04-25-2013 08:11 AM
Is there any way to get Cartesian product between two datasets in Datasetp???
I was doing some learning process on difference between Merge and Joins.
I can able to get left join and right joins in the datastep by using IN options.but i am not sure how to get Cartesian product in the datastep.
It it not my requirement but i just want know how to achieve this.
Could any one help me on this to get clarify..
04-25-2013 08:23 AM
You may get someone providing you with a working solution to obtaining a Cartesian product using a data step but why would you bother? Proc SQL does this without any fuss. Anything else is just creating a roundabout way to solve a simple problem. Do you have a business case for what you are asking?
04-25-2013 09:04 AM
As i already mentioned in my post,"it is not my Actual requirement",but i just want to know. how can we approach the datastep to do this.
In a learning process,i tried all the SQL joins in datastep like Left,Right,Inner,Outer Etc.But i was struck with Cartesian product.I too always prefer SQL join to get Cartesian product because its straight forward and simple and it wont required much coding as well.
I am using This Communities forum as a learning opportunity to get clarify many Hidden this in SAS ,even Those requirements not comes into the picture of real time.
Don't mind if i am posting few silly requirements.
04-26-2013 10:01 PM
Well, as I predicted a number of people responded to your challenge, proving
I would not regard this exercise as a "learning opportunity to get clarity". Your best learning opportunities are taking the SAS training; reading the SAS documentation (I would recommend bookmarking functions, formats, and commonly used procs like SQL, MEANS, FREQ), and asking your more experienced colleagues to explain something you do not understand.
04-25-2013 08:26 AM
It isnt part of the merge on a data step but here is a reference and code for catresian in a datastep
/* Set one of your data sets, usually the larger data set */
do i=1 to n;
/* For every observation in the first data set, */
/* read in each observation in the second data set */
set two point=i nobs=n;
Hope that helps!
UPDATE -- Richard is right -- learning aside -- I did cartesians in SQL only
04-25-2013 09:16 AM
FWIW, Eric's code is good when you do Cartesian Product over two tables from top to toe. However, if doing it using BY variables (Doing Cartesian Products within groups, such as many to many join), then Hash() seems to be the only data-step way to go.

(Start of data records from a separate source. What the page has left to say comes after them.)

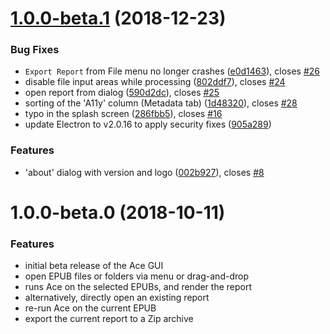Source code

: <a name="1.0.0-beta.1"></a>
# [1.0.0-beta.1](https://github.com/daisy/ace-gui/compare/v1.0.0-beta.0...v1.0.0-beta.1) (2018-12-23)


### Bug Fixes

* `Export Report` from File menu no longer crashes ([e0d1463](https://github.com/daisy/ace-gui/commit/e0d1463)), closes [#26](https://github.com/daisy/ace-gui/issues/26)
* disable file input areas while processing ([802ddf7](https://github.com/daisy/ace-gui/commit/802ddf7)), closes [#24](https://github.com/daisy/ace-gui/issues/24)
* open report from dialog ([590d2dc](https://github.com/daisy/ace-gui/commit/590d2dc)), closes [#25](https://github.com/daisy/ace-gui/issues/25)
* sorting of the 'A11y' column (Metadata tab) ([1d48320](https://github.com/daisy/ace-gui/commit/1d48320)), closes [#28](https://github.com/daisy/ace-gui/issues/28)
* typo in the splash screen ([286fbb5](https://github.com/daisy/ace-gui/commit/286fbb5)), closes [#16](https://github.com/daisy/ace-gui/issues/16)
* update Electron to v2.0.16 to apply security fixes ([905a289](https://github.com/daisy/ace-gui/commit/905a289))


### Features

* 'about' dialog with version and logo ([002b927](https://github.com/daisy/ace-gui/commit/002b927)), closes [#8](https://github.com/daisy/ace-gui/issues/8)



<a name="1.0.0-beta.0"></a>
# 1.0.0-beta.0 (2018-10-11)

### Features

* initial beta release of the Ace GUI
* open EPUB files or folders via menu or drag-and-drop
* runs Ace on the selected EPUBs, and render the report
* alternatively, directly open an existing report
* re-run Ace on the current EPUB
* export the current report to a Zip archive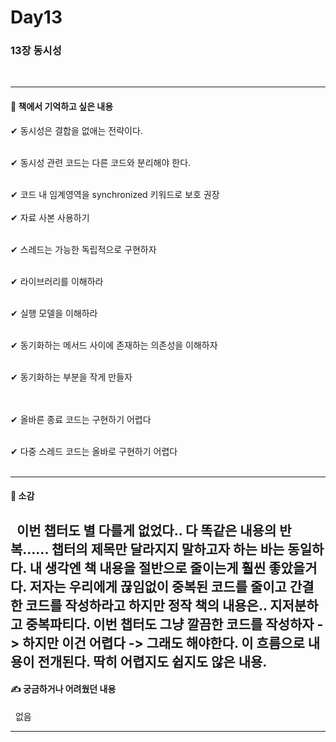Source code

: # Day13

### 13장 동시성

<br/>

---

#### 📖 책에서 기억하고 싶은 내용 
✔ 동시성은 결합을 없애는 전략이다. 
</br></br>

✔ 동시성 관련 코드는 다른 코드와 분리해야 한다. 
</br></br>

✔ 코드 내 임계영역을 synchronized 키워드로 보호 권장 
<br/><br/>
✔ 자료 사본 사용하기 
<br/></br>

✔ 스레드는 가능한 독립적으로 구현하자 
<br/></br>

✔ 라이브러리를 이해하라 
<br/></br>

✔ 실행 모델을 이해하라 
<br/></br>

✔ 동기화하는 메서드 사이에 존재하는 의존성을 이해하자 
<br/></br>

✔ 동기화하는 부분을 작게 만들자  
<br/></br>

✔ 올바른 종료 코드는 구현하기 어렵다 
<br/></br>

✔ 다중 스레드 코드는 올바로 구현하기 어렵다 
<br/></br>





---

#### 📖 소감 

&nbsp; 이번 챕터도 별 다를게 없었다.. 다 똑같은 내용의 반복...... 챕터의 제목만 달라지지 말하고자 하는 바는 동일하다. 내 생각엔 책 내용을 절반으로 줄이는게 훨씬 좋았을거다. 저자는 우리에게 끊임없이 
중복된 코드를 줄이고 간결한 코드를 작성하라고 하지만 정작 책의 내용은.. 지저분하고 중복파티다. 이번 챕터도 그냥 깔끔한 코드를 작성하자 -> 하지만 이건 어렵다 -> 그래도 해야한다. 
이 흐름으로 내용이 전개된다. 딱히 어렵지도 쉽지도 않은 내용. 
---

#### ✍ 궁금하거나 어려웠던 내용
&nbsp; 없음


---

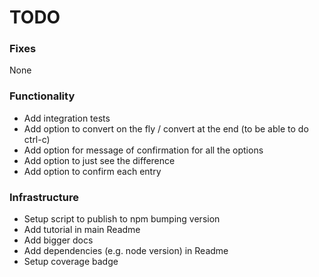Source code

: # TODO

### Fixes

None

### Functionality

- Add integration tests
- Add option to convert on the fly / convert at the end (to be able to do ctrl-c)
- Add option for message of confirmation for all the options
- Add option to just see the difference
- Add option to confirm each entry

### Infrastructure

- Setup script to publish to npm bumping version
- Add tutorial in main Readme
- Add bigger docs
- Add dependencies (e.g. node version) in Readme
- Setup coverage badge
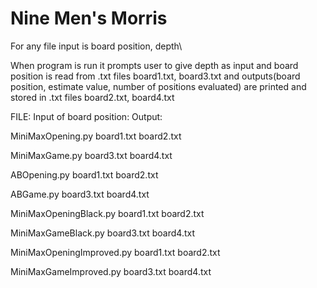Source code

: # Nine Men's Morris

For any file input is board position, depth\

When program is run it prompts user to give depth as input and board position is read from .txt files board1.txt, board3.txt and outputs(board position, estimate value, number of positions evaluated) are printed and stored in .txt files board2.txt, board4.txt

FILE:				            Input of board position:	Output:
				
MiniMaxOpening.py		          board1.txt			board2.txt

MiniMaxGame.py			          board3.txt			board4.txt

ABOpening.py			board1.txt			board2.txt

ABGame.py			board3.txt			board4.txt

MiniMaxOpeningBlack.py		board1.txt			board2.txt

MiniMaxGameBlack.py		board3.txt			board4.txt

MiniMaxOpeningImproved.py	board1.txt			board2.txt

MiniMaxGameImproved.py		board3.txt			board4.txt

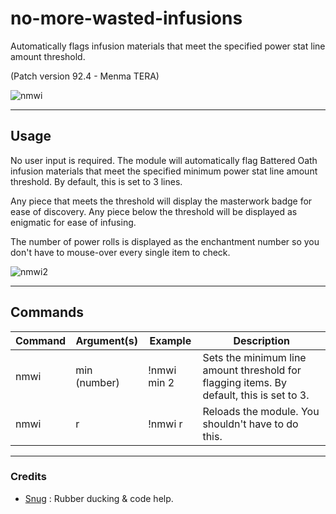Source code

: # no-more-wasted-infusions
Automatically flags infusion materials that meet the specified power stat line amount threshold.

(Patch version 92.4 - Menma TERA)


![nmwi](https://user-images.githubusercontent.com/31943565/167967989-2d023911-7d62-47f1-99ea-3e4683a1f255.png)

***
## Usage
No user input is required. The module will automatically flag Battered Oath infusion materials that meet the specified minimum power stat line amount threshold. By default, this is set to 3 lines.

 Any piece that meets the threshold will display the masterwork badge for ease of discovery. Any piece below the threshold will be displayed as enigmatic for ease of infusing. 

The number of power rolls is displayed as the enchantment number so you don't have to mouse-over every single item to check.

![nmwi2](https://user-images.githubusercontent.com/31943565/167968268-3492b193-557d-4d10-9934-6905c8823903.png)

***
## Commands
| Command | Argument(s) | Example | Description |
| -------- | ----------- | ------- | ----------- |
| nmwi | min (number) | !nmwi min 2  | Sets the minimum line amount threshold for flagging items. By default, this is set to 3. |
| nmwi | r | !nmwi r | Reloads the module. You shouldn't have to do this. |

***
### Credits
* [Snug](https://github.com/Snugglez/) : Rubber ducking & code help.


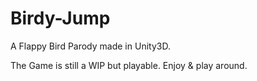 # Birdy-Jump
A Flappy Bird Parody made in Unity3D. 


The Game is still a WIP but playable. Enjoy & play around.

On another note, I would generally agree with Richard's comments regarding SQL, which is built natively to do Cartesian product. But from some of my own experiences, sometimes Hash() does hold a performance edge over Proc SQL.
Just my 2 cents,
04-25-2013 11:18 AM
If you need the Cartesian product within BY variables, there is another way that a DATA step can accomplish this. It's not necessarily the best way, but here's the approach FWIW.
For the smaller data set, sort it. Then construct a format that translates the BY variable's value into two pieces of information: the first and last observation number in the sorted data that matches that BY value.
Then perform the "join". Read in an observation from the larger data set, use the format to retrieve which observation numbers match the value of the "BY" variable, and retrieve them using point=. Altogether, it's probably 20 lines of code.
04-25-2013 10:35 AM
If you want all the observations from A and all the observations from B, just "stack the datasets".
set fileA fileB;
If you want all the data from A and B with a common identifier (ID).
merge fileA(in=a) fileB(in=b);
if a and b;
01-17-2014 10:35 AM
Need to understand why SAS system generate merging in data step as SQL is already done all those work .. its all about the way we think ...I think we need more enhance processing we need to do new function and then they created this algorithms .. because any other system can't do what merge is doing here in terms of technical processing .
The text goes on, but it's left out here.